21st Century Teacher

Bila kita baca sejumlah literatur tentang Pendidikan abad 21, maka kita akan mendapatkan sejumlah informasi tentang apa saja keterampilan yang harus dikuasai oleh insan Pendidikan—baik murid, mahasiswa, guru, dosen, trainer, atau coach. Keterampilan atau kompetensi itu pada umumnya mengerucut menjadi 4C, yaitu creativity, critical thinking, communication, dan collaboration.

Empat keterampilan tersebut tentu merupakan upaya untuk menjawab semua perubahan dan pergeseran banyak hal di era disrupsi saat ini.

Creativity and Innovation. Kreativitas dan inovasi untuk seorang guru, dosen, trainer, atau coach adalah cara terbaik untuk memberi arti lebih besar atas apa yang menjadi keahlian bidang ilmu dan keterampilannya. Inilah yang membuat seorang guru merasa lebih hidup dan bergairah. Inilah ruang pribadi yang melibatkan kekuatan mental dalam menciptakan, meramu, merangkai, menghubungkan, atau memadupadankan sejumlah aspek menjadi sesuatu yang baru dan lebih: lebih berguna, efektif, efisien, cocok, hemat, atau lebih kaya. Dengan kreativitas dan inovasi, seorang guru, dosen, trainer, atau coach akan semakin percaya diri akan bakat dominannya. Inilah ruang eksplorasi dan bermain yang menyenangkan untuk mereka.

Kurikulum di tangan guru yang kreatif akan menjadi dasar pembelajaran yang menghebatkan muridnya; RPS di tangun dosen yang kreatif akan menjadi koridor perkuliahan yang memerdekakan mahasiswanya; Hasil TNA dan Silabus di tangan trainer yang kreatif akan menjadi rambu-rambu pelatihan yang membuat para trainee menguasai dengan baik kompetensinya; Panduan coaching di tangan seorang coach yang kreatif akan mampu mewujudkan mimpi yang tak mungkin para coachee menjadi Impian yang mungkin. Kreativitas dan inovasi yang dikembangkan dengan ketulusan dan sepenuh hati oleh para guru, dosen, trainer, dan coach akan membuahkan hasil belajar yang pasti lebih baik daripada yang kering dari kreativitas dan Letterlijk (harfiah) semata. 

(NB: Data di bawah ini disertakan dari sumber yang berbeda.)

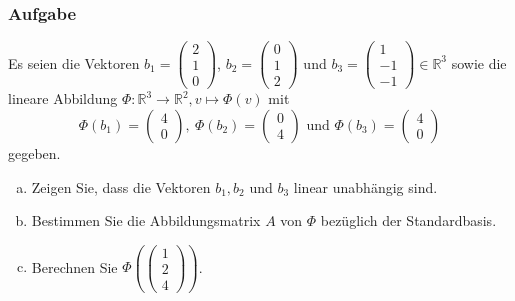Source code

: \documentclass[a4paper,11pt]{scrartcl}
\newcounter{auf}
\newcommand{\Aufgabe}%
        {\addtocounter{auf}{1} \subsubsection*{\rmfamily  Aufgabe \theauf \hspace{1em}} }
\newcommand{\RR}{\mathbb{R}}
\begin{document}
\newpage
\Aufgabe

Es seien die Vektoren $b_1=\begin{pmatrix} 2\\1\\0\end{pmatrix}$, $b_2=\begin{pmatrix} 0\\1\\2\end{pmatrix}$ und $b_3=\begin{pmatrix} 1\\-1\\-1\end{pmatrix} \in \RR^3$ sowie die lineare Abbildung 
$
\Phi: \RR^3 \to \RR^2, v \mapsto \Phi(v)
$
mit 
$$
\Phi(b_1)=\begin{pmatrix} 4\\0\end{pmatrix}, \ \Phi(b_2)=\begin{pmatrix} 0\\4\end{pmatrix} \text{ und } \Phi(b_3)=\begin{pmatrix} 4\\0\end{pmatrix}
$$
gegeben.

\begin{enumerate}[a)]

\item Zeigen Sie, dass die Vektoren $b_1,b_2$ und $b_3$ linear unabhängig sind.
\item Bestimmen Sie die Abbildungsmatrix $A$ von $\Phi$ bezüglich der Standardbasis.
\item Berechnen Sie $\Phi(\begin{pmatrix} 1\\2\\4 \end{pmatrix})$.

\end{enumerate}
%
%
\end{document}
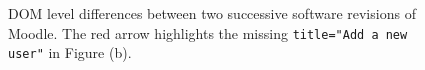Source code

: \begin{figure}[ht!] 
\centering     %
{}
  \captionsetup{justification=justified,
singlelinecheck=false}
\caption{DOM level differences between two successive software revisions of Moodle. The red arrow highlights the missing \texttt{title="Add a new user"} in Figure (b). }
\label{fig:lasso3}
\end{figure}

Critical Thinking and Problem Solving. Menurut de Bono (2007), berpikir kritis (analitis dan cermat) punya nilai tinggi pada dua tipe masyarakat. Pertama, masyarakat yang stabil. Pada masyarakat tersebut, setiap gagasan baru yang berbahaya yang dapat menyebabkan perubahan akan ditimbang dengan kritis. Kedua, masyarakat yang memiliki energi Pembangunan dan energi kreatif yang berlimpah. Keterampilan berpikir kritis dibutuhkan untuk memilih dan memilah mana hal yang bernilai dari sekian banyak gagasan yang ada.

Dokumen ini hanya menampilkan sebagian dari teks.